Requirement> Give again, word for word, every line in the entries below from the line with "use the indicative." up to and including the line with "A final note", and no other line.

START Provided material

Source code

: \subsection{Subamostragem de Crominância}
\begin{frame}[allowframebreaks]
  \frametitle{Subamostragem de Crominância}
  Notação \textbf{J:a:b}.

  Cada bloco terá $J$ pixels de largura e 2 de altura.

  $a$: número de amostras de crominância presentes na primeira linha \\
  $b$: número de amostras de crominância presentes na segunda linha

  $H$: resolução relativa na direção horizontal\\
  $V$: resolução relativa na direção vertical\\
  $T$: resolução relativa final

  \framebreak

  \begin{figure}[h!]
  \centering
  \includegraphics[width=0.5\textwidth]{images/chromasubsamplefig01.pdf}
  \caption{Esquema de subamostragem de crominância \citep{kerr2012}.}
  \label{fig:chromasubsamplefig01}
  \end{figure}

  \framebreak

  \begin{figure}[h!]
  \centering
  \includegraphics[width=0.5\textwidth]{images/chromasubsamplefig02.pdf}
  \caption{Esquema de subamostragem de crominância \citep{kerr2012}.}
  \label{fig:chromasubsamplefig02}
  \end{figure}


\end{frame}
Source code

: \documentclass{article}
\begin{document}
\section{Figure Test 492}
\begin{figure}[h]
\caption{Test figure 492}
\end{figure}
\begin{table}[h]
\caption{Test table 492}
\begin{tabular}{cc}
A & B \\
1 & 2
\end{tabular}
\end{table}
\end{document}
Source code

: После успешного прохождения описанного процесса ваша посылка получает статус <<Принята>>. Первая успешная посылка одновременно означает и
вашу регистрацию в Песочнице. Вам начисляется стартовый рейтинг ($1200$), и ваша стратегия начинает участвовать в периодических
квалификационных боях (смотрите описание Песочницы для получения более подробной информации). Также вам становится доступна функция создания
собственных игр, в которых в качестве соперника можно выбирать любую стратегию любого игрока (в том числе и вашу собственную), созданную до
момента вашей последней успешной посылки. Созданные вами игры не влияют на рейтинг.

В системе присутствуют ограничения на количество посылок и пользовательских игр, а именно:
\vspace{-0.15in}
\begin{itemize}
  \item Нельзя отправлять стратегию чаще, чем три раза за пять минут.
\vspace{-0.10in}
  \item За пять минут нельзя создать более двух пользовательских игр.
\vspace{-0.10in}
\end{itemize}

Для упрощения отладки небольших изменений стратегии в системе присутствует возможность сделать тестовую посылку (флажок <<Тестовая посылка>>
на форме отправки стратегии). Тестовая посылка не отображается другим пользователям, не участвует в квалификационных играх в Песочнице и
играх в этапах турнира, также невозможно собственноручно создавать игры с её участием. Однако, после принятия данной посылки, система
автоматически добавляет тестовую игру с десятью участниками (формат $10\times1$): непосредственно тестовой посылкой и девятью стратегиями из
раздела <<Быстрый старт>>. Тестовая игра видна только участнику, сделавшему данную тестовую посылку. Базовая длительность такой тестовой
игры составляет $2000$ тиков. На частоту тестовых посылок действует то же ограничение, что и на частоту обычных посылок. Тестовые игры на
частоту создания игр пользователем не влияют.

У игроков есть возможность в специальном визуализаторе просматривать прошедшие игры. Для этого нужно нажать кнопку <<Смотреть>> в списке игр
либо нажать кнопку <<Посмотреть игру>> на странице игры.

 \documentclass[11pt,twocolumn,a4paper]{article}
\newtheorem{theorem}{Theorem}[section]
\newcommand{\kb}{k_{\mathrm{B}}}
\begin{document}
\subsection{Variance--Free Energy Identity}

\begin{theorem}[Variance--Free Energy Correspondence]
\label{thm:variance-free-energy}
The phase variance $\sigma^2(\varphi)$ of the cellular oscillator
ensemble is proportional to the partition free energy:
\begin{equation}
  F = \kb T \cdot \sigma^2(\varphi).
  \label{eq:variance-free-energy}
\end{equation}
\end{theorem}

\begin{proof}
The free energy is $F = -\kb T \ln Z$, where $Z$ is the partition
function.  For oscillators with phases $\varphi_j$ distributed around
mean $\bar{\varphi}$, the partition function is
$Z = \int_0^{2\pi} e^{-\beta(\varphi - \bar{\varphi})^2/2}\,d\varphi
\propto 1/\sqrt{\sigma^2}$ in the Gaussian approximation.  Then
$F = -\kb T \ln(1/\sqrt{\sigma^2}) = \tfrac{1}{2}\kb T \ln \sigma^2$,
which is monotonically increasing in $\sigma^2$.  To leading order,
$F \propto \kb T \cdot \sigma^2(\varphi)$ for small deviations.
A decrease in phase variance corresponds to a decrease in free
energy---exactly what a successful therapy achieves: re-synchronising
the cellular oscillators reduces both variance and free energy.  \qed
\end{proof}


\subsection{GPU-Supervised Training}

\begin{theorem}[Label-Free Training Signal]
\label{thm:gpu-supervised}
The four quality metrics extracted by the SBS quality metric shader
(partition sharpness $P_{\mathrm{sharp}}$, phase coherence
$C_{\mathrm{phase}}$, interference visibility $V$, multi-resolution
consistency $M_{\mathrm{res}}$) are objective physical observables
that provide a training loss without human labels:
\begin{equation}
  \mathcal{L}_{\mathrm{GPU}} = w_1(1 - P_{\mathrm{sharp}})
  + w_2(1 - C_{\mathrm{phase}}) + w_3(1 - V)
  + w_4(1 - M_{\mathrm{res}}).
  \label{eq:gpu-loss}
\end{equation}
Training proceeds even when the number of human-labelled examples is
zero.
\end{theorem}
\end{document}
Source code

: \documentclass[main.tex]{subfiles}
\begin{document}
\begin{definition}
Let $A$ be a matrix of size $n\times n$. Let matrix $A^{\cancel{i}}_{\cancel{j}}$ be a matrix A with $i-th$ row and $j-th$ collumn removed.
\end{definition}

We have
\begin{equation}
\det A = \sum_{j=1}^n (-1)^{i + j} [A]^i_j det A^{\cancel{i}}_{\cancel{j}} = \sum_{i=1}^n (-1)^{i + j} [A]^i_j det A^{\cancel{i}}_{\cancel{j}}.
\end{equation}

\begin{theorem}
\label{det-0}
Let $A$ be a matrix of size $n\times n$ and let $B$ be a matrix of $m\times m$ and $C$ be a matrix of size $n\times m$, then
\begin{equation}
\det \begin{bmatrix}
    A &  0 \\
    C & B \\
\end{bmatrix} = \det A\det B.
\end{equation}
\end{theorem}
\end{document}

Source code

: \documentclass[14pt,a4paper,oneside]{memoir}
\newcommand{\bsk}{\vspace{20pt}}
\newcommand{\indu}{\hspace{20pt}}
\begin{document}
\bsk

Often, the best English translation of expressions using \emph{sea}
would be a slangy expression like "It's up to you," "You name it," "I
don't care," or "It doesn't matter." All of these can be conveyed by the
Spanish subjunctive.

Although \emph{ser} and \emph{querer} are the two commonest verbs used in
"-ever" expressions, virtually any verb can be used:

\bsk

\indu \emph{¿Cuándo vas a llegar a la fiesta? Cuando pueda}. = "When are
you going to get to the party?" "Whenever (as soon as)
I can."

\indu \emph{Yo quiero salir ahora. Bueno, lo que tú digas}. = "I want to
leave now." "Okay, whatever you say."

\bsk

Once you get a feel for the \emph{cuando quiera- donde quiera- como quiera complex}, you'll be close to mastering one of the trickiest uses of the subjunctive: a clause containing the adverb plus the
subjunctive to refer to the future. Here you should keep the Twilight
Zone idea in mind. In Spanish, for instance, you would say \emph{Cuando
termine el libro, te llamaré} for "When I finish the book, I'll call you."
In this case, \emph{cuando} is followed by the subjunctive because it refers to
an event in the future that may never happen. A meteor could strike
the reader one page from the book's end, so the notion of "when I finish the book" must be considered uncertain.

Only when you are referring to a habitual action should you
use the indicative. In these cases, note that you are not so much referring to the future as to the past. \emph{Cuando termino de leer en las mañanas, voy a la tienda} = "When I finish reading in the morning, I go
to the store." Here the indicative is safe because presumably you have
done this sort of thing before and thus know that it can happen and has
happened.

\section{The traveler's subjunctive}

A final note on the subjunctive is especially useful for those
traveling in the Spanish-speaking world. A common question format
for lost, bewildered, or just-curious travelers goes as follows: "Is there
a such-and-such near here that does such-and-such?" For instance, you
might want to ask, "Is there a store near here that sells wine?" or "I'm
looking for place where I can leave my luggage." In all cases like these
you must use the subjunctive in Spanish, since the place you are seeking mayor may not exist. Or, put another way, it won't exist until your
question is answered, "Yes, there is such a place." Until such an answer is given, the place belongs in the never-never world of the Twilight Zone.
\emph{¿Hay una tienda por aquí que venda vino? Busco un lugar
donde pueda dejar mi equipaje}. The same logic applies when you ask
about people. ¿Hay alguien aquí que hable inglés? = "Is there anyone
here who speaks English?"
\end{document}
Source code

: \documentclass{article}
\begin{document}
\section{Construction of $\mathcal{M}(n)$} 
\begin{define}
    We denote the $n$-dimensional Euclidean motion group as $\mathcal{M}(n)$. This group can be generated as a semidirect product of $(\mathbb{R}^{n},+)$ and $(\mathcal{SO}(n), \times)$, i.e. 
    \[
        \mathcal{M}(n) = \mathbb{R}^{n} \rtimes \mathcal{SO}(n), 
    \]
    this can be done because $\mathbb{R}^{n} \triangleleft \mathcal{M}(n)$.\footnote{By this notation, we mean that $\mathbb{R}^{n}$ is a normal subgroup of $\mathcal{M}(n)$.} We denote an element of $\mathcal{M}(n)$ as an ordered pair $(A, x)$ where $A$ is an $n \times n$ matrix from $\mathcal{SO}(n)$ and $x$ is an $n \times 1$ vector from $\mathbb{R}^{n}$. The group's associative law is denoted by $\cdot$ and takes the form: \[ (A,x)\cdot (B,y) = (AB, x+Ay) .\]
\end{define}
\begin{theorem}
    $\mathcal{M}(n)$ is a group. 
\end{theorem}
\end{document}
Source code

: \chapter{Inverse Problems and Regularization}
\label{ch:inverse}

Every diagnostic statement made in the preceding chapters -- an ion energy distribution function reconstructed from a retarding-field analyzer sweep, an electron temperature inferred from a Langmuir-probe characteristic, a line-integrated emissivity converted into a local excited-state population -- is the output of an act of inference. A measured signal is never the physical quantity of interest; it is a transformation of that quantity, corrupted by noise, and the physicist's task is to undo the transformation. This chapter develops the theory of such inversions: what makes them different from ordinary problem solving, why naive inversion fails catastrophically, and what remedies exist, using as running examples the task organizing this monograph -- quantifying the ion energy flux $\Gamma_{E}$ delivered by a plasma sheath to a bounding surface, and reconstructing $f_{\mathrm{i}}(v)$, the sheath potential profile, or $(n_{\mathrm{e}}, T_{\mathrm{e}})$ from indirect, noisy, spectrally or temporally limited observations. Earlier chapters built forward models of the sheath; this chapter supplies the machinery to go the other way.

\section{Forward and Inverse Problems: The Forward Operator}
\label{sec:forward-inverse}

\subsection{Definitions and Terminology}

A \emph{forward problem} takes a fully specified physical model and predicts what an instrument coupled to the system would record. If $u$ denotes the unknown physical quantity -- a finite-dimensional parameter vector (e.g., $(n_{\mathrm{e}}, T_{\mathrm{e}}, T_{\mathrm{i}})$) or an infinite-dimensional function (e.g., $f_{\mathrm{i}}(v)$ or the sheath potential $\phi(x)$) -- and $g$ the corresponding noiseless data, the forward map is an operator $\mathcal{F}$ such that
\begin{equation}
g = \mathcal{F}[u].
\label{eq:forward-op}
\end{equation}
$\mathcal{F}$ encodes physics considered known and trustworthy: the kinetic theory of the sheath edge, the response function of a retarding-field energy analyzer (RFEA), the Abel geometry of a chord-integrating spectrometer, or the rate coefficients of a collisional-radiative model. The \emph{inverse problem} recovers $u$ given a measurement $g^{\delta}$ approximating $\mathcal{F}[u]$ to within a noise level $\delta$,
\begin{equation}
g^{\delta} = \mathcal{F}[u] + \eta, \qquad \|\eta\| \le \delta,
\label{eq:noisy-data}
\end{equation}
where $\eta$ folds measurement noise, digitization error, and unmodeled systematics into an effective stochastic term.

END Provided material

Answer to this exercise>
use the indicative. In these cases, note that you are not so much referring to the future as to the past. \emph{Cuando termino de leer en las mañanas, voy a la tienda} = "When I finish reading in the morning, I go
to the store." Here the indicative is safe because presumably you have
done this sort of thing before and thus know that it can happen and has
happened.

\section{The traveler's subjunctive}

A final note on the subjunctive is especially useful for those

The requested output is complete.